Scottish nobleman (1599–1663)

Arms of the Earl of Elgin

Thomas Bruce, 1st Earl of Elgin, 3rd Lord Bruce of Kinloss (2 December 1599 – 21 December 1663), of Houghton House in the parish of Maulden in Bedfordshire, was a Scottish nobleman.

==Early life==
Born in Edinburgh in 1599, Thomas Bruce was the second son of Edward Bruce, 1st Lord Kinloss by his wife Magdalene Clerk. He succeeded to the Scottish peerage title as 3rd Lord Bruce of Kinloss in August 1613, aged 13, on the death of his elder brother, Edward Bruce, 2nd Lord Kinloss, killed in a duel with Edward Sackville, 4th Earl of Dorset. The family estates included Whorlton Castle and manor given to his father by King James I of England in 1603. The King granted the wardship of Thomas and the estates to his mother Magdalene, until he came of age at 21.

In 1614 Viscount Lisle acknowledged Thomas Bruce as a matchmaker in a marriage planned between his son, Robert Sidney, and Elizabeth Cecil. Instead she married Thomas Howard, 1st Earl of Berkshire.

In 1624, King James I granted Houghton House, near Ampthill, Bedfordshire, to Thomas Bruce. The house was built by architects John Thorpe and Inigo Jones in the Jacobean and Classical styles for Mary Herbert, Dowager Countess of Pembroke. It was reverted to the King by Mary's brother two years after the Countess' death in 1621 and became the principal residence for the Bruce family for over a century.
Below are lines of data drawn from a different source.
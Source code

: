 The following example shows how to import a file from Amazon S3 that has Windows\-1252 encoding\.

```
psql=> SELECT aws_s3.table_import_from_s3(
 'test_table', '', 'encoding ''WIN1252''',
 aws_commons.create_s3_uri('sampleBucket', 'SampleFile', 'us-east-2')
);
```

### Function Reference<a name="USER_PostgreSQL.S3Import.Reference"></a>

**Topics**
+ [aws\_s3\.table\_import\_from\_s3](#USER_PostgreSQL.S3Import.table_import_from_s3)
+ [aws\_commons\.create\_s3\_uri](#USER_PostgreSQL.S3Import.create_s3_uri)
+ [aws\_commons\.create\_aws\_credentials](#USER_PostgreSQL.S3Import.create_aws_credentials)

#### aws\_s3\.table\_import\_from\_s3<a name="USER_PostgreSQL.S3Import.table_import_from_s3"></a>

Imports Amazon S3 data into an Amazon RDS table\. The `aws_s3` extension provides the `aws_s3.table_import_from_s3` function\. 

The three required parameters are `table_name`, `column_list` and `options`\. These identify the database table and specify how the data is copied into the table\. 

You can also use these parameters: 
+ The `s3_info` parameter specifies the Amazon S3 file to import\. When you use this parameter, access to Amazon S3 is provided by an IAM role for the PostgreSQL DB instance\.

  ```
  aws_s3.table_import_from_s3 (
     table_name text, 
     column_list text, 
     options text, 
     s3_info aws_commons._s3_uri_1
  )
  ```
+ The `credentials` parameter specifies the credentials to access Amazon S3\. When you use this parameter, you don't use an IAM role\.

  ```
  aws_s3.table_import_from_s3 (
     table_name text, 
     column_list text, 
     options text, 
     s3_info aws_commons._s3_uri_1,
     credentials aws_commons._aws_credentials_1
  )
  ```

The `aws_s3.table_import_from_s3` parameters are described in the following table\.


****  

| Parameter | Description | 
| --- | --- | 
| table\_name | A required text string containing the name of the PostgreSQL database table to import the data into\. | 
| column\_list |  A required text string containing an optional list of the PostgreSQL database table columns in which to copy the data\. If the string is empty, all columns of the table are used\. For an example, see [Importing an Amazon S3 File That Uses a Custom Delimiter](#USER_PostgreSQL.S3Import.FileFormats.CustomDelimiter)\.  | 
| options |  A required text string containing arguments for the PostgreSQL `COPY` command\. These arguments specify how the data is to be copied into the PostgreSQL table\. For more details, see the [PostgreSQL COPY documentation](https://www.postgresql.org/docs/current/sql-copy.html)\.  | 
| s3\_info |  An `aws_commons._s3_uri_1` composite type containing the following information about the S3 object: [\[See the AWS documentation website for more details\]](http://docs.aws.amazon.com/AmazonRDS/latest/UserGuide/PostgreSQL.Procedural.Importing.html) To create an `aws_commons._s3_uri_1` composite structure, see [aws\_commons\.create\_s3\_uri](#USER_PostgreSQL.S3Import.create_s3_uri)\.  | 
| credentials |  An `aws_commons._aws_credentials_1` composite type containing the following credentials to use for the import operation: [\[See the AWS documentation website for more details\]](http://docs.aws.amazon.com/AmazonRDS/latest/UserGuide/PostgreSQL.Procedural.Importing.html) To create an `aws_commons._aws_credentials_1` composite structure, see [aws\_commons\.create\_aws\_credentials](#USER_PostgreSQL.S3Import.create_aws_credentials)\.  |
King Charles I of England later granted him nearby Houghton Park to preserve game for the royal hunt, but persistent hunting and hawking by the local Conquest family forced the King's subsequent intervention.

==New titles==
During King Charles I's period of Personal Rule, Thomas Bruce maintained close relations with the court. He attended the King for his coronation in Scotland in 1633 and was created Earl of Elgin on 21 June 1633.

The year after performing in Thomas Carew's masque, Coelum Britannicum, Bruce received the degree of Master of Arts from the University of Oxford in 1636. He was invested as a Knight in 1638 at Windsor, along with William Villiers and Charles, Prince of Wales.

Thomas Bruce continued in royal favour. He was created Baron Bruce of Whorlton, in the Peerage of England, on 29 July 1641. In 1643, he was appointed "Keeper of the King's Park" at Byfleet, a role he held until 1647.

==Civil War==
Although Bruce's sister Christian Cavendish, Countess of Devonshire was a notable Royalist, Bruce himself took the side of the Parliamentarians, serving on several county committees from 1644 to Pride's Purge.

Shortly before the 1648 outbreak of the Second English Civil War, fellow scot, William Murray, 1st Earl of Dysart, whipping boy of Charles I and husband of his relative, Catherine Bruce, appointed Bruce as principal trustee of Ham House to act on behalf of his wife, Catherine, and their daughters. The move was successful in helping protect Murray's ownership of the estate by making sequestration by the Parliamentarians both more difficult and, given Elgin's influential position with the Scottish Presbyterians, politically undesirable.

Bruce was later described by Sir Philip Warwick as 'a Gentleman of a very good understanding, and of a pious, but timorous and cautious mind'. He recounted how Bruce expressed some uneasy regret for his actions, that he had tried to avoid parliament when he could and denied having been one of the handful of lords that condemned Archbishop Laud to death.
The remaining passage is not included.